Lines containing "provides" should be pulled from the material below.

== Segment start ==

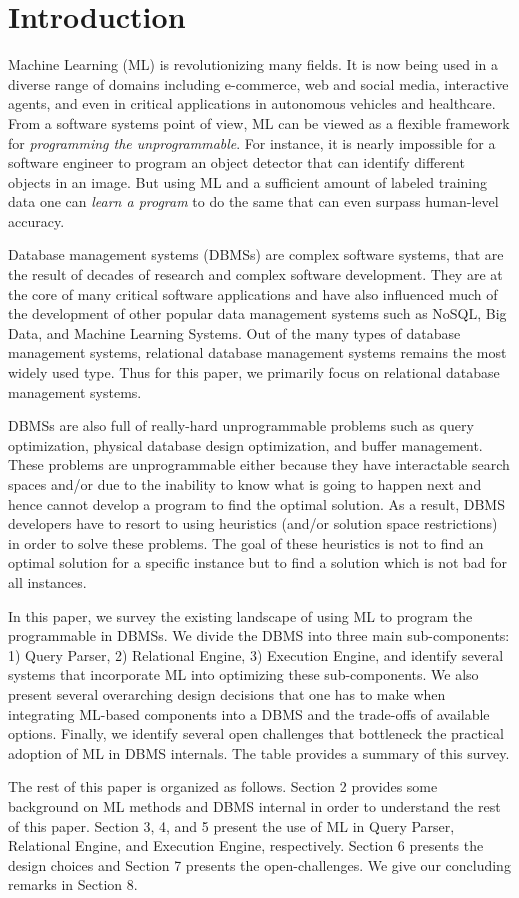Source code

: \section{Introduction}

Machine Learning (ML) is revolutionizing many fields.
It is now being used in a diverse range of domains including e-commerce, web and social media, interactive agents, and even in critical applications in autonomous vehicles and healthcare.
From a software systems point of view, ML can be viewed as a flexible framework for \textit{programming the unprogrammable}.
For instance, it is nearly impossible for a software engineer to program an object detector that can identify different objects in an image.
But using ML and a sufficient amount of labeled training data one can \textit{learn a program} to do the same that can even surpass human-level accuracy.

Database management systems (DBMSs) are complex software systems, that are the result of decades of research and complex software development.
They are at the core of many critical software applications and have also influenced much of the development of other popular data management systems such as NoSQL, Big Data, and Machine Learning Systems.
Out of the many types of database management systems, relational database management systems remains the most widely used type.
Thus for this paper, we primarily focus on relational database management systems.

DBMSs are also full of really-hard unprogrammable problems such as query optimization, physical database design optimization, and buffer management.
These problems are unprogrammable either because they have interactable search spaces and/or due to the inability to know what is going to happen next and hence cannot develop a program to find the optimal solution.
As a result, DBMS developers have to resort to using heuristics (and/or solution space restrictions) in order to solve these problems.
The goal of these heuristics is not to find an optimal solution for a specific instance but to find a solution which is not bad for all instances.

In this paper, we survey the existing landscape of using ML to program the programmable in DBMSs. 
We divide the DBMS into three main sub-components: 1) Query Parser, 2) Relational Engine, 3) Execution Engine, and identify several systems that incorporate ML into optimizing these sub-components. 
We also present several overarching design decisions that one has to make when integrating ML-based components into a DBMS and the trade-offs of available options.
Finally, we identify several open challenges that bottleneck the practical adoption of ML in DBMS internals.
The table provides a summary of this survey.

The rest of this paper is organized as follows.
Section 2 provides some background on ML methods and DBMS internal in order to understand the rest of this paper.
Section 3, 4, and 5 present the use of ML in Query Parser, Relational Engine, and Execution Engine, respectively.
Section 6 presents the design choices and Section 7 presents the open-challenges.
We give our concluding remarks in Section 8.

== Segment end ==

— TASK RESPONSE —
The table provides a summary of this survey.
Section 2 provides some background on ML methods and DBMS internal in order to understand the rest of this paper.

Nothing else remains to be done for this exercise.